*Extracted records*:
......

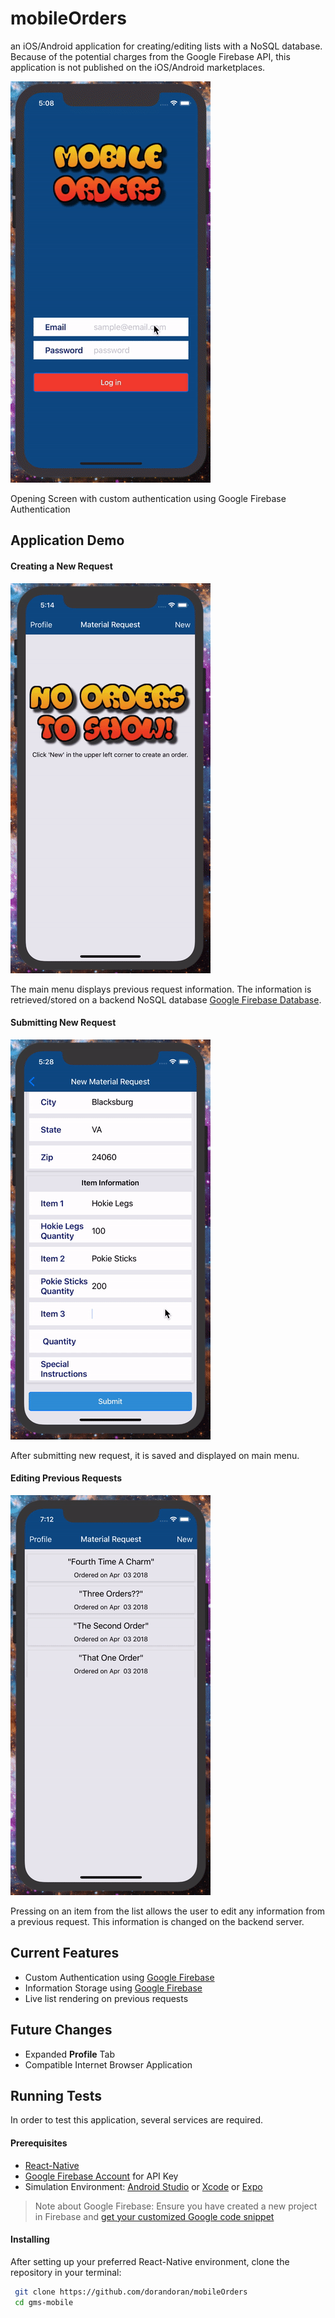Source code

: # mobileOrders
an iOS/Android application for creating/editing lists with a NoSQL database. Because of the potential charges
from the Google Firebase API, this application is not published on the iOS/Android marketplaces.

![Authentication](https://github.com/dorandoran/mobileOrders/blob/master/images/authentication.gif)

Opening Screen with custom authentication using Google Firebase Authentication

## Application Demo

#### Creating a New Request
![New Request](https://github.com/dorandoran/mobileOrders/blob/master/images/new%20request.gif)

The main menu displays previous request information. The information is retrieved/stored on a 
backend NoSQL database [Google Firebase Database](https://firebase.google.com/).

#### Submitting New Request
![Submit New Request](https://github.com/dorandoran/mobileOrders/blob/master/images/request%20submit.gif)

After submitting new request, it is saved and displayed on main menu.

#### Editing Previous Requests
![Previous Request Edit](https://github.com/dorandoran/mobileOrders/blob/master/images/request%20edit.gif)

Pressing on an item from the list allows the user to edit any information from a previous request. 
This information is changed on the backend server.

## Current Features
- Custom Authentication using [Google Firebase](https://firebase.google.com/)
- Information Storage using [Google Firebase](https://firebase.google.com/)
- Live list rendering on previous requests

## Future Changes
- Expanded **Profile** Tab
- Compatible Internet Browser Application

## Running Tests
In order to test this application, several services are required.

#### Prerequisites
- [React-Native](https://facebook.github.io/react-native/)
- [Google Firebase Account](https://firebase.google.com/) for API Key
- Simulation Environment: 
[Android Studio](https://developer.android.com/studio/index.html) or 
[Xcode](https://developer.apple.com/xcode/downloads/) or 
[Expo](https://expo.io/)

> Note about Google Firebase:
> Ensure you have created a new project in Firebase and
[get your customized Google code snippet](https://firebase.google.com/docs/web/setup?authuser=0)

#### Installing
After setting up your preferred React-Native environment, clone the repository in your terminal:
```sh
 git clone https://github.com/dorandoran/mobileOrders
 cd gms-mobile
```


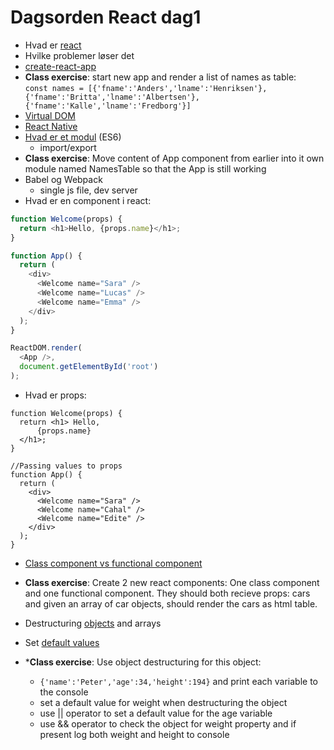 # Dagsorden React dag1
- Hvad er [react](https://reactjs.org/)
- Hvilke problemer løser det
- [create-react-app](https://github.com/facebook/create-react-app/blob/master/README.md)
- **Class exercise**: start new app and render a list of names as table:  
`const names = [{'fname':'Anders','lname':'Henriksen'},{'fname':'Britta','lname':'Albertsen'},{'fname':'Kalle','lname':'Fredborg'}]`
- [Virtual DOM](https://miro.medium.com/max/1024/0*_C52yYMRTDuMtdBA)
- [React Native](https://reactnative.dev/docs/getting-started)
- [Hvad er et modul](https://medium.com/backticks-tildes/introduction-to-es6-modules-49956f580da) (ES6)
    - import/export
- **Class exercise**: Move content of App component from earlier into it own module named NamesTable so that the App is still working 
- Babel og Webpack
    - single js file, dev server
- Hvad er en component i react:
```js
function Welcome(props) {
  return <h1>Hello, {props.name}</h1>;
}

function App() {
  return (
    <div>
      <Welcome name="Sara" />
      <Welcome name="Lucas" />
      <Welcome name="Emma" />
    </div>
  );
}

ReactDOM.render(
  <App />,
  document.getElementById('root')
);
```
- Hvad er props:
```
function Welcome(props) {
  return <h1> Hello, 
      {props.name}
  </h1>;
}

//Passing values to props
function App() {
  return (
    <div>
      <Welcome name="Sara" />
      <Welcome name="Cahal" />
      <Welcome name="Edite" />
    </div>
  );
}
```
- [Class component vs functional component](https://dev.to/danielleye/react-class-component-vs-function-component-with-hooks-13dg)
- **Class exercise**: Create 2 new react components: One class component and one functional component. They should both recieve props: cars and given an array of car objects, should render the cars as html table.

- Destructuring [objects](https://wesbos.com/destructuring-objects/) and arrays
- Set [default values](https://www.samanthaming.com/tidbits/52-3-ways-to-set-default-value/) 
- ***Class exercise**: Use object destructuring for this object:
  - `{'name':'Peter','age':34,'height':194}` and print each variable to the console
  - set a default value for weight when destructuring the object
  - use || operator to set a default value for the age variable
  - use && operator to check the object for weight property and if present log both weight and height to console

......

*Description of the task*: Each line in the data that holds the word "props" must be copied.

*Result for this task*:
function Welcome(props) {
  return <h1>Hello, {props.name}</h1>;
- Hvad er props:
function Welcome(props) {
      {props.name}
//Passing values to props
- **Class exercise**: Create 2 new react components: One class component and one functional component. They should both recieve props: cars and given an array of car objects, should render the cars as html table.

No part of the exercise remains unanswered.